Exercise instructions:
Please write out every entry below exactly, leaving out any pictures.

Excerpted data:
* * * * * * * * *
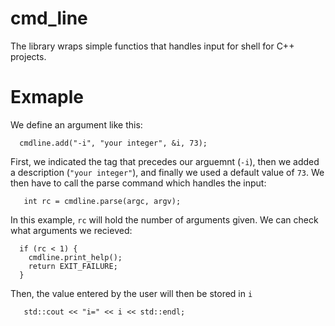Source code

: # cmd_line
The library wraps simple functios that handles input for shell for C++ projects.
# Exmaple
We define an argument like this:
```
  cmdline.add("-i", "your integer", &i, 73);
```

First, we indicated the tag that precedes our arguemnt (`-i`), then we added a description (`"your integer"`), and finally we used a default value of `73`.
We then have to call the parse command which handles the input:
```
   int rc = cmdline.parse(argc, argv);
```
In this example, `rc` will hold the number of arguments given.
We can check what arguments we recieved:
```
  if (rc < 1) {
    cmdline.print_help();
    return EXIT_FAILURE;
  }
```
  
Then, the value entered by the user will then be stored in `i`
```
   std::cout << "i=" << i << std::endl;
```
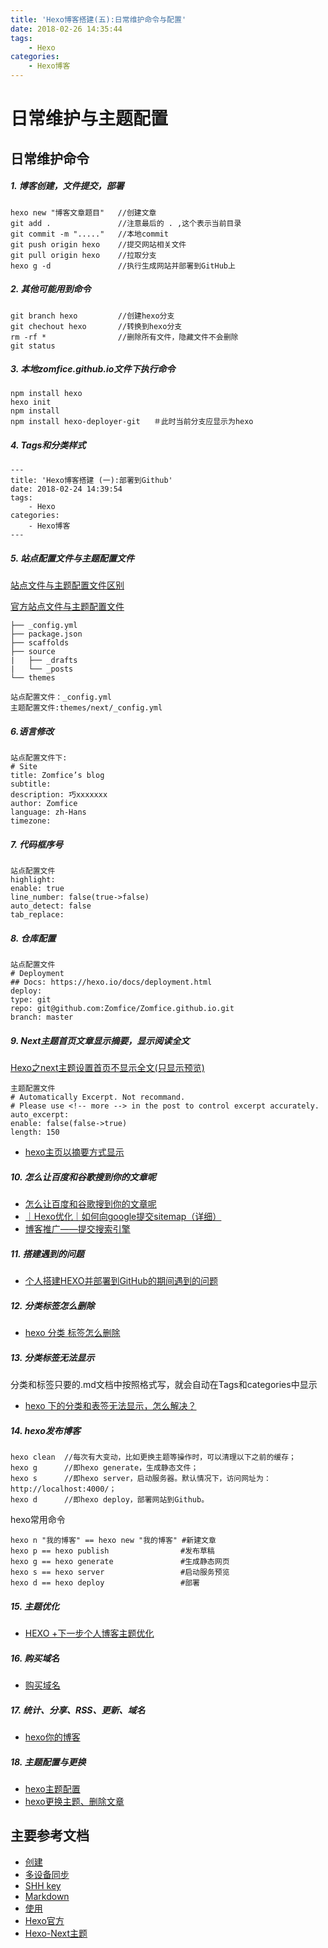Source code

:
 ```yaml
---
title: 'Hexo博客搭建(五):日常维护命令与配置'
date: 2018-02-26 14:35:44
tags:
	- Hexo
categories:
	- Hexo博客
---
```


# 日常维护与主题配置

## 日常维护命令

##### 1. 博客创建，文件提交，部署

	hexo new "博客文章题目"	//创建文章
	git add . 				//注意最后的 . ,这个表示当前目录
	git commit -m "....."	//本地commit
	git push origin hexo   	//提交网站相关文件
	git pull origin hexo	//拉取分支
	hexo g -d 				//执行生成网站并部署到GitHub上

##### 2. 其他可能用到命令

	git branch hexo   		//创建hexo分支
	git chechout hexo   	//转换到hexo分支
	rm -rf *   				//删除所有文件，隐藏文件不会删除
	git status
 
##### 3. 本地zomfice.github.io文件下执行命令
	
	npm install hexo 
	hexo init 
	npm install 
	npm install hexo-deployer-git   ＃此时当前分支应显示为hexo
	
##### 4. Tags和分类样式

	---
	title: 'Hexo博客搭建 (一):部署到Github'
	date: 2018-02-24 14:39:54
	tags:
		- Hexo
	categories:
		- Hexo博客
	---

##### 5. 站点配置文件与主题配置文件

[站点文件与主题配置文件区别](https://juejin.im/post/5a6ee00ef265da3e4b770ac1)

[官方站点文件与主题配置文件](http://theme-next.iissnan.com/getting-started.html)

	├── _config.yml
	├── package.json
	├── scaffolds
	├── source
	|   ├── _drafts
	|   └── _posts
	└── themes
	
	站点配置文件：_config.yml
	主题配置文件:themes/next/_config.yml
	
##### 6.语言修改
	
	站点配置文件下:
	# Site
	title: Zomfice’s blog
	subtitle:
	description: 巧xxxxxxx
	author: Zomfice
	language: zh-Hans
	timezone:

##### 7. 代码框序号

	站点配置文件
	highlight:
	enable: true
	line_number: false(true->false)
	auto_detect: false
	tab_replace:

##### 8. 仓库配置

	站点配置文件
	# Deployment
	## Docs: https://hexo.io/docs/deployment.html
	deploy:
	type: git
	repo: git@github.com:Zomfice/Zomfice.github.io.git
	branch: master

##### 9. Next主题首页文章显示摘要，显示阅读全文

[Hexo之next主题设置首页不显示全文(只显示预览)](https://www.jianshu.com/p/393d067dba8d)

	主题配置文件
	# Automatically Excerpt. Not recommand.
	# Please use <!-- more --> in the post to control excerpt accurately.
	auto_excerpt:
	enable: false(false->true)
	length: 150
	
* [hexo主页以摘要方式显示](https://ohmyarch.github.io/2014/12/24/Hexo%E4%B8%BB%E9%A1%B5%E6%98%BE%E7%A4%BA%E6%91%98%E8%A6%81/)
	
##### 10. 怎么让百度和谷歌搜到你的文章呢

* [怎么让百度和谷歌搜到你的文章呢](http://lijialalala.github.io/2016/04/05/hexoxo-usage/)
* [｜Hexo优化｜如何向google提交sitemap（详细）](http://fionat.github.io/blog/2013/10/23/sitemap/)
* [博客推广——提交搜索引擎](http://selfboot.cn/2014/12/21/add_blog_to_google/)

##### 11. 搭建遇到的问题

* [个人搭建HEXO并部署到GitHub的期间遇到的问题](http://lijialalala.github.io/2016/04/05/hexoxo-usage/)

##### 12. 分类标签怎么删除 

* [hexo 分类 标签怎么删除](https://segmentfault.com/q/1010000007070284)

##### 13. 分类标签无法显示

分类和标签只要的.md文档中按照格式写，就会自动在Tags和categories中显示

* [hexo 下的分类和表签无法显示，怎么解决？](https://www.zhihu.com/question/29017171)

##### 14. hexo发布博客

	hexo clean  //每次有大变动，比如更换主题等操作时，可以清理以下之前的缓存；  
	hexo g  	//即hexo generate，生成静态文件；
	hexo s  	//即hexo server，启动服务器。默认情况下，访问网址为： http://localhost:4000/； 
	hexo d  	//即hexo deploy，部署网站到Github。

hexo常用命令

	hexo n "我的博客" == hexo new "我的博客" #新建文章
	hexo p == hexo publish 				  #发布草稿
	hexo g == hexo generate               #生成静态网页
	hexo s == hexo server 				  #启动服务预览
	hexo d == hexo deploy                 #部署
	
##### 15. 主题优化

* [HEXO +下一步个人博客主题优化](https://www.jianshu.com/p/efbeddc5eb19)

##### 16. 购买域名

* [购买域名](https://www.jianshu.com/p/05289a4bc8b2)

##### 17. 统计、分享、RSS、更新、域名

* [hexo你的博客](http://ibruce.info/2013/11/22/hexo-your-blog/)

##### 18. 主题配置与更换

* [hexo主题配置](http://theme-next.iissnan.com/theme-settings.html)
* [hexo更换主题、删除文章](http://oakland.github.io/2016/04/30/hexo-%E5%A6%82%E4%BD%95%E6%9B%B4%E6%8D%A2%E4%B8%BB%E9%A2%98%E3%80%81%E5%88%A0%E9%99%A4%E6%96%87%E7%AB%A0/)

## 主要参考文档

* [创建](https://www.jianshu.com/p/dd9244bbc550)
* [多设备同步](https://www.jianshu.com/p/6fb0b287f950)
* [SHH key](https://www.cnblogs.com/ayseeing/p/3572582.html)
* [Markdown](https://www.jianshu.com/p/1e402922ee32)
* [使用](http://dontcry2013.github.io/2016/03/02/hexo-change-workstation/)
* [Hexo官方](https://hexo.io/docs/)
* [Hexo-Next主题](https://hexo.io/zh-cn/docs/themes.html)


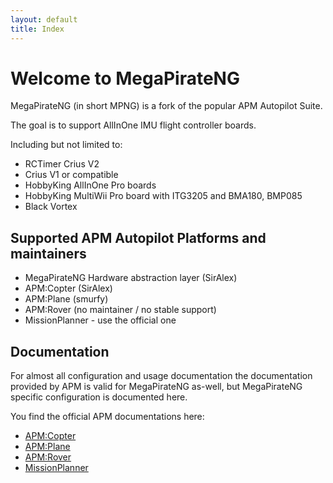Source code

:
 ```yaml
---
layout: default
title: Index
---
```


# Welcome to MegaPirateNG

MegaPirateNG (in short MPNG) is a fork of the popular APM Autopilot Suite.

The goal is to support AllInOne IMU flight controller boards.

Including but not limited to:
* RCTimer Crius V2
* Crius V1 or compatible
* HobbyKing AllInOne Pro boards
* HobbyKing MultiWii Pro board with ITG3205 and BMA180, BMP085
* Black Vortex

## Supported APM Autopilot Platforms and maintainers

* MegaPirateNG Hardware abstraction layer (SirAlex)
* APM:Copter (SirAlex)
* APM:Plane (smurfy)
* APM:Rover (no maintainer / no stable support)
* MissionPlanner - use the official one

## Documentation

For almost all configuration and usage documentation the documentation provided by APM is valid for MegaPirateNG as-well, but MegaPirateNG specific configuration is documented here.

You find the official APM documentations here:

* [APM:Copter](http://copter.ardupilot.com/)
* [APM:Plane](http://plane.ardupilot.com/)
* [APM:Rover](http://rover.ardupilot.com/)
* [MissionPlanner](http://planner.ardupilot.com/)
* * * * * * * * *
Answer to this task:
Source code

: # cmd_line
The library wraps simple functios that handles input for shell for C++ projects.
# Exmaple
We define an argument like this:
```
  cmdline.add("-i", "your integer", &i, 73);
```

First, we indicated the tag that precedes our arguemnt (`-i`), then we added a description (`"your integer"`), and finally we used a default value of `73`.
We then have to call the parse command which handles the input:
```
   int rc = cmdline.parse(argc, argv);
```
In this example, `rc` will hold the number of arguments given.
We can check what arguments we recieved:
```
  if (rc < 1) {
    cmdline.print_help();
    return EXIT_FAILURE;
  }
```
  
Then, the value entered by the user will then be stored in `i`
```
   std::cout << "i=" << i << std::endl;
```
Source code

:
 ```yaml
---
title: 'Hexo博客搭建(五):日常维护命令与配置'
date: 2018-02-26 14:35:44
tags:
	- Hexo
categories:
	- Hexo博客
---
```


# 日常维护与主题配置

## 日常维护命令

##### 1. 博客创建，文件提交，部署

	hexo new "博客文章题目"	//创建文章
	git add . 				//注意最后的 . ,这个表示当前目录
	git commit -m "....."	//本地commit
	git push origin hexo   	//提交网站相关文件
	git pull origin hexo	//拉取分支
	hexo g -d 				//执行生成网站并部署到GitHub上

##### 2. 其他可能用到命令

	git branch hexo   		//创建hexo分支
	git chechout hexo   	//转换到hexo分支
	rm -rf *   				//删除所有文件，隐藏文件不会删除
	git status
 
##### 3. 本地zomfice.github.io文件下执行命令
	
	npm install hexo 
	hexo init 
	npm install 
	npm install hexo-deployer-git   ＃此时当前分支应显示为hexo
	
##### 4. Tags和分类样式

	---
	title: 'Hexo博客搭建 (一):部署到Github'
	date: 2018-02-24 14:39:54
	tags:
		- Hexo
	categories:
		- Hexo博客
	---

##### 5. 站点配置文件与主题配置文件

[站点文件与主题配置文件区别](https://juejin.im/post/5a6ee00ef265da3e4b770ac1)

[官方站点文件与主题配置文件](http://theme-next.iissnan.com/getting-started.html)

	├── _config.yml
	├── package.json
	├── scaffolds
	├── source
	|   ├── _drafts
	|   └── _posts
	└── themes
	
	站点配置文件：_config.yml
	主题配置文件:themes/next/_config.yml
	
##### 6.语言修改
	
	站点配置文件下:
	# Site
	title: Zomfice’s blog
	subtitle:
	description: 巧xxxxxxx
	author: Zomfice
	language: zh-Hans
	timezone:

##### 7. 代码框序号

	站点配置文件
	highlight:
	enable: true
	line_number: false(true->false)
	auto_detect: false
	tab_replace:

##### 8. 仓库配置

	站点配置文件
	# Deployment
	## Docs: https://hexo.io/docs/deployment.html
	deploy:
	type: git
	repo: git@github.com:Zomfice/Zomfice.github.io.git
	branch: master

##### 9. Next主题首页文章显示摘要，显示阅读全文

[Hexo之next主题设置首页不显示全文(只显示预览)](https://www.jianshu.com/p/393d067dba8d)

	主题配置文件
	# Automatically Excerpt. Not recommand.
	# Please use <!-- more --> in the post to control excerpt accurately.
	auto_excerpt:
	enable: false(false->true)
	length: 150
	
* [hexo主页以摘要方式显示](https://ohmyarch.github.io/2014/12/24/Hexo%E4%B8%BB%E9%A1%B5%E6%98%BE%E7%A4%BA%E6%91%98%E8%A6%81/)
	
##### 10. 怎么让百度和谷歌搜到你的文章呢

* [怎么让百度和谷歌搜到你的文章呢](http://lijialalala.github.io/2016/04/05/hexoxo-usage/)
* [｜Hexo优化｜如何向google提交sitemap（详细）](http://fionat.github.io/blog/2013/10/23/sitemap/)
* [博客推广——提交搜索引擎](http://selfboot.cn/2014/12/21/add_blog_to_google/)

##### 11. 搭建遇到的问题

* [个人搭建HEXO并部署到GitHub的期间遇到的问题](http://lijialalala.github.io/2016/04/05/hexoxo-usage/)

##### 12. 分类标签怎么删除 

* [hexo 分类 标签怎么删除](https://segmentfault.com/q/1010000007070284)

##### 13. 分类标签无法显示

分类和标签只要的.md文档中按照格式写，就会自动在Tags和categories中显示

* [hexo 下的分类和表签无法显示，怎么解决？](https://www.zhihu.com/question/29017171)

##### 14. hexo发布博客

	hexo clean  //每次有大变动，比如更换主题等操作时，可以清理以下之前的缓存；  
	hexo g  	//即hexo generate，生成静态文件；
	hexo s  	//即hexo server，启动服务器。默认情况下，访问网址为： http://localhost:4000/； 
	hexo d  	//即hexo deploy，部署网站到Github。

hexo常用命令

	hexo n "我的博客" == hexo new "我的博客" #新建文章
	hexo p == hexo publish 				  #发布草稿
	hexo g == hexo generate               #生成静态网页
	hexo s == hexo server 				  #启动服务预览
	hexo d == hexo deploy                 #部署
	
##### 15. 主题优化

* [HEXO +下一步个人博客主题优化](https://www.jianshu.com/p/efbeddc5eb19)

##### 16. 购买域名

* [购买域名](https://www.jianshu.com/p/05289a4bc8b2)

##### 17. 统计、分享、RSS、更新、域名

* [hexo你的博客](http://ibruce.info/2013/11/22/hexo-your-blog/)

##### 18. 主题配置与更换

* [hexo主题配置](http://theme-next.iissnan.com/theme-settings.html)
* [hexo更换主题、删除文章](http://oakland.github.io/2016/04/30/hexo-%E5%A6%82%E4%BD%95%E6%9B%B4%E6%8D%A2%E4%B8%BB%E9%A2%98%E3%80%81%E5%88%A0%E9%99%A4%E6%96%87%E7%AB%A0/)

## 主要参考文档

* [创建](https://www.jianshu.com/p/dd9244bbc550)
* [多设备同步](https://www.jianshu.com/p/6fb0b287f950)
* [SHH key](https://www.cnblogs.com/ayseeing/p/3572582.html)
* [Markdown](https://www.jianshu.com/p/1e402922ee32)
* [使用](http://dontcry2013.github.io/2016/03/02/hexo-change-workstation/)
* [Hexo官方](https://hexo.io/docs/)
* [Hexo-Next主题](https://hexo.io/zh-cn/docs/themes.html)


Source code

:
 ```yaml
---
layout: default
title: Index
---
```


# Welcome to MegaPirateNG

MegaPirateNG (in short MPNG) is a fork of the popular APM Autopilot Suite.

The goal is to support AllInOne IMU flight controller boards.

Including but not limited to:
* RCTimer Crius V2
* Crius V1 or compatible
* HobbyKing AllInOne Pro boards
* HobbyKing MultiWii Pro board with ITG3205 and BMA180, BMP085
* Black Vortex

## Supported APM Autopilot Platforms and maintainers

* MegaPirateNG Hardware abstraction layer (SirAlex)
* APM:Copter (SirAlex)
* APM:Plane (smurfy)
* APM:Rover (no maintainer / no stable support)
* MissionPlanner - use the official one

## Documentation

For almost all configuration and usage documentation the documentation provided by APM is valid for MegaPirateNG as-well, but MegaPirateNG specific configuration is documented here.

You find the official APM documentations here:

* [APM:Copter](http://copter.ardupilot.com/)
* [APM:Plane](http://plane.ardupilot.com/)
* [APM:Rover](http://rover.ardupilot.com/)
* [MissionPlanner](http://planner.ardupilot.com/)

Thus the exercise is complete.